Data records:
_ _ _ _
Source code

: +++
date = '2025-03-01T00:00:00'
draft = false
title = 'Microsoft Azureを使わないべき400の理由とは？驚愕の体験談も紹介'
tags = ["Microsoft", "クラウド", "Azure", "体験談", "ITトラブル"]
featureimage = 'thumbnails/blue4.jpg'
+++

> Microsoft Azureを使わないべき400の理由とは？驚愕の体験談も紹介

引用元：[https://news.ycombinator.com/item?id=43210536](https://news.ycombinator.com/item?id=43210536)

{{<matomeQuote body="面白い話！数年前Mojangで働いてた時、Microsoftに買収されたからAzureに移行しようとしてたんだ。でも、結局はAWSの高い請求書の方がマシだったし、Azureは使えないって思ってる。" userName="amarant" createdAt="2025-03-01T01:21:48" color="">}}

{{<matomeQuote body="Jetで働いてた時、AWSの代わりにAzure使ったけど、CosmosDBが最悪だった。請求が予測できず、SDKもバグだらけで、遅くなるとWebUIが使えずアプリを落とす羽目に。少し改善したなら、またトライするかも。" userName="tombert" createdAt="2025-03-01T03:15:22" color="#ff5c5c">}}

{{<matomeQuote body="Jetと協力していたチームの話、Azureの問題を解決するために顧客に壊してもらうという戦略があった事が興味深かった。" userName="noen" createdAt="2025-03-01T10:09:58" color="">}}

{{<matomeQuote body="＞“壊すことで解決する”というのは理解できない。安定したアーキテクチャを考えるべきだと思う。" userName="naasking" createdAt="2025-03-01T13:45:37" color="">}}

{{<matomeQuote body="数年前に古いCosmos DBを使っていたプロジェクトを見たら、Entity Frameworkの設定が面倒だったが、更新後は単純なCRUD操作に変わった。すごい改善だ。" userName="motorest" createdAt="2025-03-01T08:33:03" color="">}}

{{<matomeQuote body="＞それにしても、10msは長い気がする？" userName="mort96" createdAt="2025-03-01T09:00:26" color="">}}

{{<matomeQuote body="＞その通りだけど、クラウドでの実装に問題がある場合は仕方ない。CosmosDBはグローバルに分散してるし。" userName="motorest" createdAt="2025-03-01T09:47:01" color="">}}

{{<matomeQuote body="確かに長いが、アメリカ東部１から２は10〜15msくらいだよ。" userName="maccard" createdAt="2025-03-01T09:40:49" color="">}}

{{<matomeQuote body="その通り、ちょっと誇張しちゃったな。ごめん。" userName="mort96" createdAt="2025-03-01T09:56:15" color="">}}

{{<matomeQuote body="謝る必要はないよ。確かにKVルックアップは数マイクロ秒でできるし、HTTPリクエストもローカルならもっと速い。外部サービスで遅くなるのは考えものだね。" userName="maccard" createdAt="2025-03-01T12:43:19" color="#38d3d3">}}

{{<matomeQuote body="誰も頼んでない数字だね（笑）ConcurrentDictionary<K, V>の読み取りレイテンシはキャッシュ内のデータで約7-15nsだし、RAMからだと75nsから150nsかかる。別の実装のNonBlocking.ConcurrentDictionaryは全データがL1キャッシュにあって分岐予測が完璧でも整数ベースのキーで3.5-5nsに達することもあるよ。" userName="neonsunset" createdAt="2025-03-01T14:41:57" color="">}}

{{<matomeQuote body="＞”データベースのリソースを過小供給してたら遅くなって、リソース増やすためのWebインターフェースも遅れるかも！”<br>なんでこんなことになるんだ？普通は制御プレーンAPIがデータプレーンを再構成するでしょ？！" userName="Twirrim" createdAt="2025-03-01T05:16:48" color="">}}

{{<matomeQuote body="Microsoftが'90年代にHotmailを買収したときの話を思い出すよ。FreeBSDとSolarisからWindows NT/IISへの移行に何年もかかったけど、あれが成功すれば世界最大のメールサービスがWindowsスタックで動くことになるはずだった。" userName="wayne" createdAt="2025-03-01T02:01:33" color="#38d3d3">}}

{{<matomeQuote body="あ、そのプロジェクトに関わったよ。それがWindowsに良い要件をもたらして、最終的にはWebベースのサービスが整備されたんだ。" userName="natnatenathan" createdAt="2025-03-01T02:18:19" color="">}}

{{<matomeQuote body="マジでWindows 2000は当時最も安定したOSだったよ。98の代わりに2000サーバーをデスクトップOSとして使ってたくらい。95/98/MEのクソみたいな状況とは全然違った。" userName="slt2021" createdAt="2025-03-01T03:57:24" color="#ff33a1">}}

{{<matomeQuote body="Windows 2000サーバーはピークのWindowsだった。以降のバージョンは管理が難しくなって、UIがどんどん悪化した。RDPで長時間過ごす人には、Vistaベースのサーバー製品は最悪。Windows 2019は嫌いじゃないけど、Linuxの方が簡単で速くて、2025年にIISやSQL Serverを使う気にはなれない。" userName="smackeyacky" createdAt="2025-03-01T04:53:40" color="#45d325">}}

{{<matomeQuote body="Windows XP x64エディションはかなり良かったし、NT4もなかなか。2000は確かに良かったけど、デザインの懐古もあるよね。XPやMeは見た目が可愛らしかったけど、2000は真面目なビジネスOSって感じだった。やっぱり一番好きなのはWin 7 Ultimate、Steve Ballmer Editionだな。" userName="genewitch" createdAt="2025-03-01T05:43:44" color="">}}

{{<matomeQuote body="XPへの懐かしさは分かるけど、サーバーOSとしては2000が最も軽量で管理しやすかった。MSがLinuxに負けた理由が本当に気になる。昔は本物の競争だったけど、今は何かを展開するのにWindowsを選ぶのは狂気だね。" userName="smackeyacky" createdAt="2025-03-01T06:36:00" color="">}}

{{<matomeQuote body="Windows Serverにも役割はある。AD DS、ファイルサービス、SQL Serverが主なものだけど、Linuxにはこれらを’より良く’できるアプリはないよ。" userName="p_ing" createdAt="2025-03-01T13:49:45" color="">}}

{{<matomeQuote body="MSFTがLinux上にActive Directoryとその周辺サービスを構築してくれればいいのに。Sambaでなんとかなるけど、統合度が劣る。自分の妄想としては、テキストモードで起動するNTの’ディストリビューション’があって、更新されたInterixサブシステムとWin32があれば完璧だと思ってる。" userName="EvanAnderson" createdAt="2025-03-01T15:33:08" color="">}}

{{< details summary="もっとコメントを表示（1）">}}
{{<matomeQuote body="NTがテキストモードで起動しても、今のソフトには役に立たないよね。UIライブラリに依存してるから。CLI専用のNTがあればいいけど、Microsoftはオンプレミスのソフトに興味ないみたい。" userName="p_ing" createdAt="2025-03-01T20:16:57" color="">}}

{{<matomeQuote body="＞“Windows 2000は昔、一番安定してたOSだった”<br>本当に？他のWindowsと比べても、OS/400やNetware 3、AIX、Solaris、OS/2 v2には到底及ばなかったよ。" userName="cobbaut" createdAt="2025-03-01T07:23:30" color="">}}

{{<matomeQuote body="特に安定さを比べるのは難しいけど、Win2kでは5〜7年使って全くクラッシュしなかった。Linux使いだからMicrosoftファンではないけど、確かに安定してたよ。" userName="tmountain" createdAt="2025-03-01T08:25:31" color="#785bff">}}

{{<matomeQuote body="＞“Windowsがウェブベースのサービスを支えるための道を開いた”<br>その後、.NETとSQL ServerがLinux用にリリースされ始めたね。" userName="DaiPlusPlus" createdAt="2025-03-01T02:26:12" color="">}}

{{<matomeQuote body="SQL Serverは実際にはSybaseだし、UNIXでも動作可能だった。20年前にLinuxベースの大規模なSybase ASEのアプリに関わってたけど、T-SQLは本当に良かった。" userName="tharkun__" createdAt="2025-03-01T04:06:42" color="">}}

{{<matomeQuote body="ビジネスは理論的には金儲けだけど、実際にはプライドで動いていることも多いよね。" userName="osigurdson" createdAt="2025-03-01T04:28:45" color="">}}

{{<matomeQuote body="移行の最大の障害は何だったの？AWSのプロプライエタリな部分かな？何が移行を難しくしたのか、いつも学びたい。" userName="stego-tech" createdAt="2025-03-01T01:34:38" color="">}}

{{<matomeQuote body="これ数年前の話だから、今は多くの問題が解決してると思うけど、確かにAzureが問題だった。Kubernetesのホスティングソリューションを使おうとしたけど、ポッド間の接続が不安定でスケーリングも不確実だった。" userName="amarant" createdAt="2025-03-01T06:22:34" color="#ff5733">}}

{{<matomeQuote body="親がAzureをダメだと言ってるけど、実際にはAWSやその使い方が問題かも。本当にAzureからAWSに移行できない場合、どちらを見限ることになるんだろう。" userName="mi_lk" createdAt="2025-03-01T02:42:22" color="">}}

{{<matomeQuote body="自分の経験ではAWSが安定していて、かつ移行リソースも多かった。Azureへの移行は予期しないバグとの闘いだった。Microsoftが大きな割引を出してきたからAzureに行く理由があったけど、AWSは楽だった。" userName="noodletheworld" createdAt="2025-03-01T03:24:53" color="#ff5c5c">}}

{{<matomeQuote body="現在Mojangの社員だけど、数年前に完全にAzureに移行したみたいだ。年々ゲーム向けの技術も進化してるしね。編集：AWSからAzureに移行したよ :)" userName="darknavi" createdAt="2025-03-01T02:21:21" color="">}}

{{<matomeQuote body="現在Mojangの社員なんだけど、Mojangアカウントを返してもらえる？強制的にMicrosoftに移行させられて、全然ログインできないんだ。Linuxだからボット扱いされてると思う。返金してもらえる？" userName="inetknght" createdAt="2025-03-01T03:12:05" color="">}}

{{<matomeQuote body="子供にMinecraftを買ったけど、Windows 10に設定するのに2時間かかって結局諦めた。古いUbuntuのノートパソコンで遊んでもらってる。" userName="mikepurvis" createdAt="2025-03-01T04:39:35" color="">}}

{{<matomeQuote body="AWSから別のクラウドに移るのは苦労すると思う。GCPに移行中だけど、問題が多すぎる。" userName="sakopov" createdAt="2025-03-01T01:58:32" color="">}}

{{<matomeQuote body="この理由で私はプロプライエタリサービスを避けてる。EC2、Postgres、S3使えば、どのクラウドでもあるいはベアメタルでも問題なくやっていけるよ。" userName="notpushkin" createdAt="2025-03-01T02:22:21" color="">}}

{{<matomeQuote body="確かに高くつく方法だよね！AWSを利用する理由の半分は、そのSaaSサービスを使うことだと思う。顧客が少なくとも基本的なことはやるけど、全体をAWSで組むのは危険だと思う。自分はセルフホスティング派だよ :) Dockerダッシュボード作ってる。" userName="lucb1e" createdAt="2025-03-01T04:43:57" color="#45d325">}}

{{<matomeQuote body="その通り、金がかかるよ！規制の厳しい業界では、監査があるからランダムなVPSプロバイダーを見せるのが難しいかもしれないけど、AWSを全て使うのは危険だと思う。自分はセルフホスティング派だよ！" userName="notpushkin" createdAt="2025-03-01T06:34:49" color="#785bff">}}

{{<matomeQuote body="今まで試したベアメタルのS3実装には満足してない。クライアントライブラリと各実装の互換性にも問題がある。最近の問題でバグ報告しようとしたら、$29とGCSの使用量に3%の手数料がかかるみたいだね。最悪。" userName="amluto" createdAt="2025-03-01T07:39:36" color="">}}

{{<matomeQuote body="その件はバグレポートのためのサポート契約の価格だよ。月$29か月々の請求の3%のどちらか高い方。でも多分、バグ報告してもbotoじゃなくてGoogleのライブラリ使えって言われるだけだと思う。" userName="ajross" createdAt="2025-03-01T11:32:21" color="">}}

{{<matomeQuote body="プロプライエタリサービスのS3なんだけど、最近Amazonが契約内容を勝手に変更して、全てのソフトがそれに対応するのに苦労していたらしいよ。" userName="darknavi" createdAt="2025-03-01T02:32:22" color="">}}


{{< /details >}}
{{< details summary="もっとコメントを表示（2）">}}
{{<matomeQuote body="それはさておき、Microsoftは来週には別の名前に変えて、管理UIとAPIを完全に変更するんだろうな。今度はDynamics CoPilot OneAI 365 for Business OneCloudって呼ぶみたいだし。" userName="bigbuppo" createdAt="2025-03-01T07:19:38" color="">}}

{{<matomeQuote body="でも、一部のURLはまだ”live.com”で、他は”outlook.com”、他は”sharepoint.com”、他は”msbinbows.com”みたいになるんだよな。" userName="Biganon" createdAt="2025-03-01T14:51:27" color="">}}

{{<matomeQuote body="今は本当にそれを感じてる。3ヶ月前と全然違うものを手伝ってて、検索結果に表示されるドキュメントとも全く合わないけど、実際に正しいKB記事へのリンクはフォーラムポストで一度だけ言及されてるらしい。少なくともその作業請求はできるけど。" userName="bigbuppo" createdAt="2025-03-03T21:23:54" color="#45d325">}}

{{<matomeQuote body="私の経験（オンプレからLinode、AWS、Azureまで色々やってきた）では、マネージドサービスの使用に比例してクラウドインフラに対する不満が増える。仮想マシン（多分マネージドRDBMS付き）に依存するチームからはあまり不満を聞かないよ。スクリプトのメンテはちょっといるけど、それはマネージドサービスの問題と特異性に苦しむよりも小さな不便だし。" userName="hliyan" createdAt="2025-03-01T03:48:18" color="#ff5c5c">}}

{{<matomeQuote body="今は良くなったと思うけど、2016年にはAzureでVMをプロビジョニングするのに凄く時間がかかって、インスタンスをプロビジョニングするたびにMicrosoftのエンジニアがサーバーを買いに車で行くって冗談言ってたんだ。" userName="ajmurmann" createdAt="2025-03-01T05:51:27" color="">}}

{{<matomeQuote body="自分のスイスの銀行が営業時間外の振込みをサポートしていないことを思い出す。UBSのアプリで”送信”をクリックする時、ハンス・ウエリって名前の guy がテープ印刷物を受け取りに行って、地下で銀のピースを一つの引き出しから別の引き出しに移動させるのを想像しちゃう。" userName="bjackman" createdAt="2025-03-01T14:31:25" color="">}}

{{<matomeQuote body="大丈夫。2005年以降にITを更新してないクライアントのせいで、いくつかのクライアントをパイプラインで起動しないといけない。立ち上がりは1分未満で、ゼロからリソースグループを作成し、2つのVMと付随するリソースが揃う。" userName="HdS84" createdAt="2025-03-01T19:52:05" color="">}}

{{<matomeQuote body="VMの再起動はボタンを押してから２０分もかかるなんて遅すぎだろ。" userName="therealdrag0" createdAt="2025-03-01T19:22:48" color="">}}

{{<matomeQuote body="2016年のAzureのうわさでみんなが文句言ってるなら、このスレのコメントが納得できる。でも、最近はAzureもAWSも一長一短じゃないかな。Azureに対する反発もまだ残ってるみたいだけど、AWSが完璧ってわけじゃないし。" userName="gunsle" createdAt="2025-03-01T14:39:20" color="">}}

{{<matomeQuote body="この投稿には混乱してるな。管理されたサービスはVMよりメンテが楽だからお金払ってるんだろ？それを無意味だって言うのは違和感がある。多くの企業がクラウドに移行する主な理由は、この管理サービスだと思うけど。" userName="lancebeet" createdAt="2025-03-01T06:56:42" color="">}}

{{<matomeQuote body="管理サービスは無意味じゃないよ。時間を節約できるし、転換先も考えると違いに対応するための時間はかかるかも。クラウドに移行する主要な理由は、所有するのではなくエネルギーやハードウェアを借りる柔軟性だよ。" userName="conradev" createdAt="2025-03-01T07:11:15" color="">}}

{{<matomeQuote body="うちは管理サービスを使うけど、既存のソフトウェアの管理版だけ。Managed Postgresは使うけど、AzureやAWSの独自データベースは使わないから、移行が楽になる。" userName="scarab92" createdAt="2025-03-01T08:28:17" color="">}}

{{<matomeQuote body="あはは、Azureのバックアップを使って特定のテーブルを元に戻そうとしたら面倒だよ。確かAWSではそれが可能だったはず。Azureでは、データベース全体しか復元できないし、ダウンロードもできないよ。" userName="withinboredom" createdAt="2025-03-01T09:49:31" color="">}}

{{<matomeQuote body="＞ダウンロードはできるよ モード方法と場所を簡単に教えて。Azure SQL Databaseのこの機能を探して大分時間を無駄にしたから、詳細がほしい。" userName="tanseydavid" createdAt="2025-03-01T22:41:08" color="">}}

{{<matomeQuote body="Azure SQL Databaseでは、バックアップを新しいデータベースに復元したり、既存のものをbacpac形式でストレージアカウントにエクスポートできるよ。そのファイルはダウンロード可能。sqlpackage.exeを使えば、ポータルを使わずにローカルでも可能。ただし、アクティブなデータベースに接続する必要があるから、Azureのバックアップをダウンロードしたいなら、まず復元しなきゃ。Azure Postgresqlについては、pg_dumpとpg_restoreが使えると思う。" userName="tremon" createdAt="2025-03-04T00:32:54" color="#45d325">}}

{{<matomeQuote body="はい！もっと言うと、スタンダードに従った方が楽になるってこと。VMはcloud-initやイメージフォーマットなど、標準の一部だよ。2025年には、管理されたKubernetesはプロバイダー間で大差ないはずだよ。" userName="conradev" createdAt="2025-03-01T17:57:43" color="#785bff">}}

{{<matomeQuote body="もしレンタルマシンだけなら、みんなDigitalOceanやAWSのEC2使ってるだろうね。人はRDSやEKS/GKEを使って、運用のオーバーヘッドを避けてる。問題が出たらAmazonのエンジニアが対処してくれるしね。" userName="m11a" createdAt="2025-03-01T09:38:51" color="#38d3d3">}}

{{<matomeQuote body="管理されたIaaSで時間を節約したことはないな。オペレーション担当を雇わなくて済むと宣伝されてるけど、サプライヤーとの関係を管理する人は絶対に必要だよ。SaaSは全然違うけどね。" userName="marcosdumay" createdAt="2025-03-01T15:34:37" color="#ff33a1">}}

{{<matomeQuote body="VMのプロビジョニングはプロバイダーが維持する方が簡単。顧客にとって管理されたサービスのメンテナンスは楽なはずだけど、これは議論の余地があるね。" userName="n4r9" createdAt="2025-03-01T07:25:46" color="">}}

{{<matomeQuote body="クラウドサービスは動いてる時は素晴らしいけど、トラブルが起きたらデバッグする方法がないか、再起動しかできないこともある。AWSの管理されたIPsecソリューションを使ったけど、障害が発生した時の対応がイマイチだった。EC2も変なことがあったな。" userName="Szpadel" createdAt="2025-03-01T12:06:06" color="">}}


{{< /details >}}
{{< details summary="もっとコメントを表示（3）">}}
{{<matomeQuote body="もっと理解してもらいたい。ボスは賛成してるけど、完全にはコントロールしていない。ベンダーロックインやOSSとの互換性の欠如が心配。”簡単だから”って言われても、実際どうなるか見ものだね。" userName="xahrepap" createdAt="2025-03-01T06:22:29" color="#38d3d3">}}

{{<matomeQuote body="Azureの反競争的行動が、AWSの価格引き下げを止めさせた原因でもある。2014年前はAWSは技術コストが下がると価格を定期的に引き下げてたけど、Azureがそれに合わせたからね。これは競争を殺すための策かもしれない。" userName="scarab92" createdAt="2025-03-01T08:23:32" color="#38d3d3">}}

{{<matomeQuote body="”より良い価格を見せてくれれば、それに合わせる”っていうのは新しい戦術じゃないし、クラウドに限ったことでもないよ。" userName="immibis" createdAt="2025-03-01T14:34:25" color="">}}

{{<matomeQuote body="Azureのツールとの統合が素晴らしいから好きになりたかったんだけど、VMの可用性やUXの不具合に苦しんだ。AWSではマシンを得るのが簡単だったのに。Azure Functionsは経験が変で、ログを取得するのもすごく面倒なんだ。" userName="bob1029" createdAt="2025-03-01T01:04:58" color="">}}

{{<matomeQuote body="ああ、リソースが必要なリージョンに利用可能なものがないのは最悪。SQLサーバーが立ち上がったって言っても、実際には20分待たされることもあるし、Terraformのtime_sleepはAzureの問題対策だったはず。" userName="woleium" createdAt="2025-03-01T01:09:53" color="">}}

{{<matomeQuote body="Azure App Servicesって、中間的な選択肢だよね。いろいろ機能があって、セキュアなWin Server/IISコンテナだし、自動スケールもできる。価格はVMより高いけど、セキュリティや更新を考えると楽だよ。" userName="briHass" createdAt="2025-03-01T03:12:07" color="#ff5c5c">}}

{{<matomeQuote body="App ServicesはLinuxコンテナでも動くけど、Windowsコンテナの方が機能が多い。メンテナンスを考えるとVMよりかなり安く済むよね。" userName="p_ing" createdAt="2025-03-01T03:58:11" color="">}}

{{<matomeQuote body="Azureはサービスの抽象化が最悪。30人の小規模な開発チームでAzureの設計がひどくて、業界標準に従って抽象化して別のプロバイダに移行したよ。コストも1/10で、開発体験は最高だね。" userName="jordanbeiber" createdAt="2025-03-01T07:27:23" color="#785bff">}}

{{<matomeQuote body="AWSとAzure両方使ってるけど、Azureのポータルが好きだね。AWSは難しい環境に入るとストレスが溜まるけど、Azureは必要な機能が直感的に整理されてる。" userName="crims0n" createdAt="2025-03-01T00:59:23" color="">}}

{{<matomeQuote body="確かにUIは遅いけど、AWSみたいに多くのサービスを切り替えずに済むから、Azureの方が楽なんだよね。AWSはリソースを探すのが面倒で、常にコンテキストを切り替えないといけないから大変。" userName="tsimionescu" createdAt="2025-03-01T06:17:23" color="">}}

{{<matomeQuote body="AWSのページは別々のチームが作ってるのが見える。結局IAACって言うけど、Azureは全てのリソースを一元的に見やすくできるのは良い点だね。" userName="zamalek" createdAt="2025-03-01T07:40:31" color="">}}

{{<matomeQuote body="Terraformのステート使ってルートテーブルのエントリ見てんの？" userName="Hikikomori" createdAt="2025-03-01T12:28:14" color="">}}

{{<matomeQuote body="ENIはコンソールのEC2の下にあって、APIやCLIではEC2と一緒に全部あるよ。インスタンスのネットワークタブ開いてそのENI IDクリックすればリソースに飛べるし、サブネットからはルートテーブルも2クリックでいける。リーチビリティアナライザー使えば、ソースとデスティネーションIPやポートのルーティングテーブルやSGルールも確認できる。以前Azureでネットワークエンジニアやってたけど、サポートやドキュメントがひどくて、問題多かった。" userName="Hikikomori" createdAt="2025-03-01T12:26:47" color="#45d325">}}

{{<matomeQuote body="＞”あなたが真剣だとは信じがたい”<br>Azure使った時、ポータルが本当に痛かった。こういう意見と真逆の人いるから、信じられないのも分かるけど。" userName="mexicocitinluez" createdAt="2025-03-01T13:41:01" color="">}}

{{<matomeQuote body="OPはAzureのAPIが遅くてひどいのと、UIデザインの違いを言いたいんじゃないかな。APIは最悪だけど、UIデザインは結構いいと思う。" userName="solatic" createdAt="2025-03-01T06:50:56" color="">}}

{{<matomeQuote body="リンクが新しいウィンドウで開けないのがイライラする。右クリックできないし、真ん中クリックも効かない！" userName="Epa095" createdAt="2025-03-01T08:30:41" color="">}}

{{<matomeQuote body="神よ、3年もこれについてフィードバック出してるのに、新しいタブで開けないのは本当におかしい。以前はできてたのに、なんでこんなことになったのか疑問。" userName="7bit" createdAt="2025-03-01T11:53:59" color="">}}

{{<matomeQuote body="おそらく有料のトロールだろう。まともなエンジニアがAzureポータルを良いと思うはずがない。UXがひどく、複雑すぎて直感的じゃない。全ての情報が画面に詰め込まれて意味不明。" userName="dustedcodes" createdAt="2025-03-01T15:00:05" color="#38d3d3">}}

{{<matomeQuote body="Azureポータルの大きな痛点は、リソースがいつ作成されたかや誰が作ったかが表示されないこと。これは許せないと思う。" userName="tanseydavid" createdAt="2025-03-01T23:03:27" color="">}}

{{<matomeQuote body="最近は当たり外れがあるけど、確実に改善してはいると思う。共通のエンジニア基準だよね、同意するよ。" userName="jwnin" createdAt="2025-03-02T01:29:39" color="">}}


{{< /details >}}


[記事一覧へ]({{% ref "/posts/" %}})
_ _ _ _
What lines in the data above carry "amarant"? Return them all.

TASK SOLUTION:
{{<matomeQuote body="面白い話！数年前Mojangで働いてた時、Microsoftに買収されたからAzureに移行しようとしてたんだ。でも、結局はAWSの高い請求書の方がマシだったし、Azureは使えないって思ってる。" userName="amarant" createdAt="2025-03-01T01:21:48" color="">}}
{{<matomeQuote body="これ数年前の話だから、今は多くの問題が解決してると思うけど、確かにAzureが問題だった。Kubernetesのホスティングソリューションを使おうとしたけど、ポッド間の接続が不安定でスケーリングも不確実だった。" userName="amarant" createdAt="2025-03-01T06:22:34" color="#ff5733">}}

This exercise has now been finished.